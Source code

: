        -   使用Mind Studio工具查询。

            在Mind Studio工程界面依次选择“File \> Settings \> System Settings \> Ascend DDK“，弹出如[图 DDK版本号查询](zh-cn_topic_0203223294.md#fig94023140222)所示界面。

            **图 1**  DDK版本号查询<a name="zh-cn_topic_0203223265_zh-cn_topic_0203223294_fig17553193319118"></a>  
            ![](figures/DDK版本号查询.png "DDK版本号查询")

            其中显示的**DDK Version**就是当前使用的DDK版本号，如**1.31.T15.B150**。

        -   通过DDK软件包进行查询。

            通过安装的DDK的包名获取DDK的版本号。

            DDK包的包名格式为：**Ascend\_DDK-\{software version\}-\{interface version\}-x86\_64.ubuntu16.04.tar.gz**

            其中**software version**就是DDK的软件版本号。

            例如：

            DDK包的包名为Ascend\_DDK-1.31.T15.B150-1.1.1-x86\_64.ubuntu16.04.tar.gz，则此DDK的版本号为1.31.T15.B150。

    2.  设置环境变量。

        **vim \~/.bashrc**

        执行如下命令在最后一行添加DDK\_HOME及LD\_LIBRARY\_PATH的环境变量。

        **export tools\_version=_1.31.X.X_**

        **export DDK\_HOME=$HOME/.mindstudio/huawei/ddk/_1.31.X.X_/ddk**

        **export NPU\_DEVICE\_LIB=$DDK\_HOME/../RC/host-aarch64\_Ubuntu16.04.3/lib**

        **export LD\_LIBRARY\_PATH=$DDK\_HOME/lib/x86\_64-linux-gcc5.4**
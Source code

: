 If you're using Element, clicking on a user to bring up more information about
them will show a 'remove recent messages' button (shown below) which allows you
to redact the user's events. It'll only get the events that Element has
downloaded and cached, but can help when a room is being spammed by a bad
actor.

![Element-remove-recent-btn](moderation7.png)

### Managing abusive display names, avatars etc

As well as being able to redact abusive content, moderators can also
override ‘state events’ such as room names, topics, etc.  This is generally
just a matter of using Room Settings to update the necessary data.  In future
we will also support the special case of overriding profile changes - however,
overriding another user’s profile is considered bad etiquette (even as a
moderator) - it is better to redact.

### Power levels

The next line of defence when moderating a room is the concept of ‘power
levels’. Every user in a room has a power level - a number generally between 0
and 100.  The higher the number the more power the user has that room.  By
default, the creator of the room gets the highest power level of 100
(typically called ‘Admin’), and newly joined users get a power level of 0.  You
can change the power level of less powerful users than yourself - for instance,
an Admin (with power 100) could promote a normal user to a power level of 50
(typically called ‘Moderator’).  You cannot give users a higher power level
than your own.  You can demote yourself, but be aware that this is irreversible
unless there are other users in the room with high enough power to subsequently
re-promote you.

#### [EXERCISE AIM]
The range runs from the line with "Settings \> System" up to and including the line with "them will show" in the listing above; please write out exactly those lines and nothing more.

#### [ANSWER TO THE EXERCISE]
            在Mind Studio工程界面依次选择“File \> Settings \> System Settings \> Ascend DDK“，弹出如[图 DDK版本号查询](zh-cn_topic_0203223294.md#fig94023140222)所示界面。

            **图 1**  DDK版本号查询<a name="zh-cn_topic_0203223265_zh-cn_topic_0203223294_fig17553193319118"></a>  
            ![](figures/DDK版本号查询.png "DDK版本号查询")

            其中显示的**DDK Version**就是当前使用的DDK版本号，如**1.31.T15.B150**。

        -   通过DDK软件包进行查询。

            通过安装的DDK的包名获取DDK的版本号。

            DDK包的包名格式为：**Ascend\_DDK-\{software version\}-\{interface version\}-x86\_64.ubuntu16.04.tar.gz**

            其中**software version**就是DDK的软件版本号。

            例如：

            DDK包的包名为Ascend\_DDK-1.31.T15.B150-1.1.1-x86\_64.ubuntu16.04.tar.gz，则此DDK的版本号为1.31.T15.B150。

    2.  设置环境变量。

        **vim \~/.bashrc**

        执行如下命令在最后一行添加DDK\_HOME及LD\_LIBRARY\_PATH的环境变量。

        **export tools\_version=_1.31.X.X_**

        **export DDK\_HOME=$HOME/.mindstudio/huawei/ddk/_1.31.X.X_/ddk**

        **export NPU\_DEVICE\_LIB=$DDK\_HOME/../RC/host-aarch64\_Ubuntu16.04.3/lib**

        **export LD\_LIBRARY\_PATH=$DDK\_HOME/lib/x86\_64-linux-gcc5.4**
Source code

: If you're using Element, clicking on a user to bring up more information about
them will show a 'remove recent messages' button (shown below) which allows you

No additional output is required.